**Required work:** Extract all of the entries and set them down verbatim.

Dataset entries:
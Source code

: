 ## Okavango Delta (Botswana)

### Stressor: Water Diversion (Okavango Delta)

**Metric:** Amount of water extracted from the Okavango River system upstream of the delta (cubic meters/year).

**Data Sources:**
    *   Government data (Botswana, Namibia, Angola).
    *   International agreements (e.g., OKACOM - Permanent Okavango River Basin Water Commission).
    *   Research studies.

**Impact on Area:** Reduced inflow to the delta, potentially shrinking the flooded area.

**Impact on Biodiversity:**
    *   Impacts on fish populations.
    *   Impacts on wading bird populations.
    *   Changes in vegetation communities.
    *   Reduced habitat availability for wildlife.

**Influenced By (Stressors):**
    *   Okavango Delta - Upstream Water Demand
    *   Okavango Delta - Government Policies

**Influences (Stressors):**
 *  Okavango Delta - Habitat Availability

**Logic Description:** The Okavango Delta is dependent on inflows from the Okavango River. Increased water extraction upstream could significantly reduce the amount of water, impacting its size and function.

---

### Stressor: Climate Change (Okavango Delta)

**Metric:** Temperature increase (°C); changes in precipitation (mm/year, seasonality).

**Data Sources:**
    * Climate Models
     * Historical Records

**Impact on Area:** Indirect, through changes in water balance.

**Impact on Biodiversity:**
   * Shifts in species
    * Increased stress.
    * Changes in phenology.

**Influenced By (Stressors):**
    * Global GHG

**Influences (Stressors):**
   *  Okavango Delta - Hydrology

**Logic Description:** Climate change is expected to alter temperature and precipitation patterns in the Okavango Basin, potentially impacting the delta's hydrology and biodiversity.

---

**Task output:**
Source code

: ## Okavango Delta (Botswana)

### Stressor: Water Diversion (Okavango Delta)

**Metric:** Amount of water extracted from the Okavango River system upstream of the delta (cubic meters/year).

**Data Sources:**
    *   Government data (Botswana, Namibia, Angola).
    *   International agreements (e.g., OKACOM - Permanent Okavango River Basin Water Commission).
    *   Research studies.

**Impact on Area:** Reduced inflow to the delta, potentially shrinking the flooded area.

**Impact on Biodiversity:**
    *   Impacts on fish populations.
    *   Impacts on wading bird populations.
    *   Changes in vegetation communities.
    *   Reduced habitat availability for wildlife.

**Influenced By (Stressors):**
    *   Okavango Delta - Upstream Water Demand
    *   Okavango Delta - Government Policies

**Influences (Stressors):**
 *  Okavango Delta - Habitat Availability

**Logic Description:** The Okavango Delta is dependent on inflows from the Okavango River. Increased water extraction upstream could significantly reduce the amount of water, impacting its size and function.

---

### Stressor: Climate Change (Okavango Delta)

**Metric:** Temperature increase (°C); changes in precipitation (mm/year, seasonality).

**Data Sources:**
    * Climate Models
     * Historical Records

**Impact on Area:** Indirect, through changes in water balance.

**Impact on Biodiversity:**
   * Shifts in species
    * Increased stress.
    * Changes in phenology.

**Influenced By (Stressors):**
    * Global GHG

**Influences (Stressors):**
   *  Okavango Delta - Hydrology

**Logic Description:** Climate change is expected to alter temperature and precipitation patterns in the Okavango Basin, potentially impacting the delta's hydrology and biodiversity.

---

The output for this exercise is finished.